Segment Start: Exercise data
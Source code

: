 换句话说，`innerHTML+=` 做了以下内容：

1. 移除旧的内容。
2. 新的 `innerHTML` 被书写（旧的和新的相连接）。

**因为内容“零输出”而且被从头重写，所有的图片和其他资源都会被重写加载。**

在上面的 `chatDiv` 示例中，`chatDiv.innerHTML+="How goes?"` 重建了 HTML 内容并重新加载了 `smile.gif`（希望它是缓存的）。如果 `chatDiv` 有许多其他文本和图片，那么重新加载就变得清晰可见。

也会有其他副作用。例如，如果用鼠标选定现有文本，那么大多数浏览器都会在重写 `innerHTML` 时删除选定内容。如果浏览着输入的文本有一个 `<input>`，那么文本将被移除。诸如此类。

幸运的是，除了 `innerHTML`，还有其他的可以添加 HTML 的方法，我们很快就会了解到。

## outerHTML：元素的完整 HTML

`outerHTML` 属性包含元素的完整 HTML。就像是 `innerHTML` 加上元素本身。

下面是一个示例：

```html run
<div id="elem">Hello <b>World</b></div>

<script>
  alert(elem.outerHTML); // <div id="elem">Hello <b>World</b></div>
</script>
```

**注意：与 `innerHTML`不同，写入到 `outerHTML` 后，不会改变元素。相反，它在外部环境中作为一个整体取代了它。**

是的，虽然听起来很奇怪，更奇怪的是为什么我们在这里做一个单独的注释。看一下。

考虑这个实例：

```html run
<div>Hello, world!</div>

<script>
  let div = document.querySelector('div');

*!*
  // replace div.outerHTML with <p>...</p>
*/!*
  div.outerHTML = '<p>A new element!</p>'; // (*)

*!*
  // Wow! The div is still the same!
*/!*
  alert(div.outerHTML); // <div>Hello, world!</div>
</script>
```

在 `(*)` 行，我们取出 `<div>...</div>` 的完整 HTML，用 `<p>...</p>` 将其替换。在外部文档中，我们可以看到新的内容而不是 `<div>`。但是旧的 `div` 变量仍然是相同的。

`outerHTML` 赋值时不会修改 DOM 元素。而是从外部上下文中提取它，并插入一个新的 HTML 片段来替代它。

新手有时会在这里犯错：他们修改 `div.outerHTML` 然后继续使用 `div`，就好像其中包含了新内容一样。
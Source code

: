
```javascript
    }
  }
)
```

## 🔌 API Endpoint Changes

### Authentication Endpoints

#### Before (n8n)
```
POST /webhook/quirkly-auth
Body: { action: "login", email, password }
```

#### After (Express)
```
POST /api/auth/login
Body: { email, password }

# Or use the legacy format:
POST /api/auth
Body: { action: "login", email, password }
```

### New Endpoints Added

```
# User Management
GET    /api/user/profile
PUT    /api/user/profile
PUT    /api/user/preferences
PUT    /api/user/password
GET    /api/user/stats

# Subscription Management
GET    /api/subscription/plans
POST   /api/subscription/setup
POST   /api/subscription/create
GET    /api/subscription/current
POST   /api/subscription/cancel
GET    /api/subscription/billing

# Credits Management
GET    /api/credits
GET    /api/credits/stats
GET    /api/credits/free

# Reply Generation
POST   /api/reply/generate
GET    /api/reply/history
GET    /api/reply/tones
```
Segment End: Exercise data
_Work instructions_
For each record above, output it exactly as written.

_Result of the task_
Source code

: 换句话说，`innerHTML+=` 做了以下内容：

1. 移除旧的内容。
2. 新的 `innerHTML` 被书写（旧的和新的相连接）。

**因为内容“零输出”而且被从头重写，所有的图片和其他资源都会被重写加载。**

在上面的 `chatDiv` 示例中，`chatDiv.innerHTML+="How goes?"` 重建了 HTML 内容并重新加载了 `smile.gif`（希望它是缓存的）。如果 `chatDiv` 有许多其他文本和图片，那么重新加载就变得清晰可见。

也会有其他副作用。例如，如果用鼠标选定现有文本，那么大多数浏览器都会在重写 `innerHTML` 时删除选定内容。如果浏览着输入的文本有一个 `<input>`，那么文本将被移除。诸如此类。

幸运的是，除了 `innerHTML`，还有其他的可以添加 HTML 的方法，我们很快就会了解到。

## outerHTML：元素的完整 HTML

`outerHTML` 属性包含元素的完整 HTML。就像是 `innerHTML` 加上元素本身。

下面是一个示例：

```html run
<div id="elem">Hello <b>World</b></div>

<script>
  alert(elem.outerHTML); // <div id="elem">Hello <b>World</b></div>
</script>
```

**注意：与 `innerHTML`不同，写入到 `outerHTML` 后，不会改变元素。相反，它在外部环境中作为一个整体取代了它。**

是的，虽然听起来很奇怪，更奇怪的是为什么我们在这里做一个单独的注释。看一下。

考虑这个实例：

```html run
<div>Hello, world!</div>

<script>
  let div = document.querySelector('div');

*!*
  // replace div.outerHTML with <p>...</p>
*/!*
  div.outerHTML = '<p>A new element!</p>'; // (*)

*!*
  // Wow! The div is still the same!
*/!*
  alert(div.outerHTML); // <div>Hello, world!</div>
</script>
```

在 `(*)` 行，我们取出 `<div>...</div>` 的完整 HTML，用 `<p>...</p>` 将其替换。在外部文档中，我们可以看到新的内容而不是 `<div>`。但是旧的 `div` 变量仍然是相同的。

`outerHTML` 赋值时不会修改 DOM 元素。而是从外部上下文中提取它，并插入一个新的 HTML 片段来替代它。

新手有时会在这里犯错：他们修改 `div.outerHTML` 然后继续使用 `div`，就好像其中包含了新内容一样。
Source code

:
```javascript
    }
  }
)
```

## 🔌 API Endpoint Changes

### Authentication Endpoints

#### Before (n8n)
```
POST /webhook/quirkly-auth
Body: { action: "login", email, password }
```

#### After (Express)
```
POST /api/auth/login
Body: { email, password }

# Or use the legacy format:
POST /api/auth
Body: { action: "login", email, password }
```

### New Endpoints Added

```
# User Management
GET    /api/user/profile
PUT    /api/user/profile
PUT    /api/user/preferences
PUT    /api/user/password
GET    /api/user/stats

# Subscription Management
GET    /api/subscription/plans
POST   /api/subscription/setup
POST   /api/subscription/create
GET    /api/subscription/current
POST   /api/subscription/cancel
GET    /api/subscription/billing

# Credits Management
GET    /api/credits
GET    /api/credits/stats
GET    /api/credits/free

# Reply Generation
POST   /api/reply/generate
GET    /api/reply/history
GET    /api/reply/tones
```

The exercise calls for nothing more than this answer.